What is expected:
Go through the listing below. Copy each line that has the string "item".

Data shown:

--- START ---

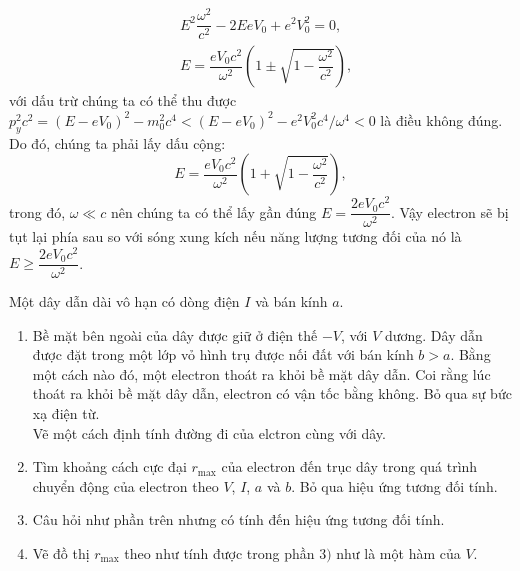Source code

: \begin{loigiai}
\begin{enumerate}[1)]
\[\begin{aligned}
    &E^2\dfrac{\omega^2}{c^2}-2EeV_0+e^2V_0^2 = 0,\\
    &E = \dfrac{eV_0c^2}{\omega^2}\left(1\pm\sqrt{1-\dfrac{\omega^2}{c^2}}\right),
\end{aligned}\]
với dấu trừ chúng ta có thể thu được $p_{y}^2c^2=(E-eV_0)^2-m_0^2c^4<(E-eV_0)^2-e^2V_0^2c^4/\omega^4<0$ là điều không đúng. Do đó, chúng ta phải lấy dấu cộng:
\[E=\dfrac{eV_0c^2}{\omega^2}\left(1+\sqrt{1-\dfrac{\omega^2}{c^2}}\right),\]
trong đó, $\omega \ll c$ nên chúng ta có thể lấy gần đúng $E=\dfrac{2eV_0c^2}{\omega^2}$. Vậy electron sẽ bị tụt lại phía sau so với sóng xung kích nếu năng lượng tương đối của nó là $E\geq\dfrac{2eV_0c^2}{\omega^2}$.
\end{enumerate}
\end{loigiai}


\begin{vd}
    Một dây dẫn dài vô hạn có dòng điện $I$ và bán kính $a$.
    \begin{enumerate}[1)]
        \item Bề mặt bên ngoài của dây được giữ ở điện thế $-V$, với $V$ dương. Dây dẫn được đặt trong một lớp vỏ hình trụ được nối đất với bán kính $b>a$. Bằng một cách nào đó, một electron thoát ra khỏi bề mặt dây dẫn. Coi rằng lúc thoát ra khỏi bề mặt dây dẫn, electron có vận tốc bằng không. Bỏ qua sự bức xạ điện từ.\\
        Vẽ một cách định tính đường đi của elctron cùng với dây.
        \item Tìm khoảng cách cực đại $r_{\max}$ của electron đến trục dây trong quá trình chuyển động của electron theo $V$, $I$, $a$ và $b$.
        Bỏ qua hiệu ứng tương đối tính.
        \item Câu hỏi như phần trên nhưng có tính đến hiệu ứng tương đối tính.
        \item Vẽ đồ thị $r_{\max}$ theo như tính được trong phần $3)$ như là một hàm của $V$.
    \end{enumerate}
    \end{vd}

--- END ---

Your solution:
        \item Bề mặt bên ngoài của dây được giữ ở điện thế $-V$, với $V$ dương. Dây dẫn được đặt trong một lớp vỏ hình trụ được nối đất với bán kính $b>a$. Bằng một cách nào đó, một electron thoát ra khỏi bề mặt dây dẫn. Coi rằng lúc thoát ra khỏi bề mặt dây dẫn, electron có vận tốc bằng không. Bỏ qua sự bức xạ điện từ.\\
        \item Tìm khoảng cách cực đại $r_{\max}$ của electron đến trục dây trong quá trình chuyển động của electron theo $V$, $I$, $a$ và $b$.
        \item Câu hỏi như phần trên nhưng có tính đến hiệu ứng tương đối tính.
        \item Vẽ đồ thị $r_{\max}$ theo như tính được trong phần $3)$ như là một hàm của $V$.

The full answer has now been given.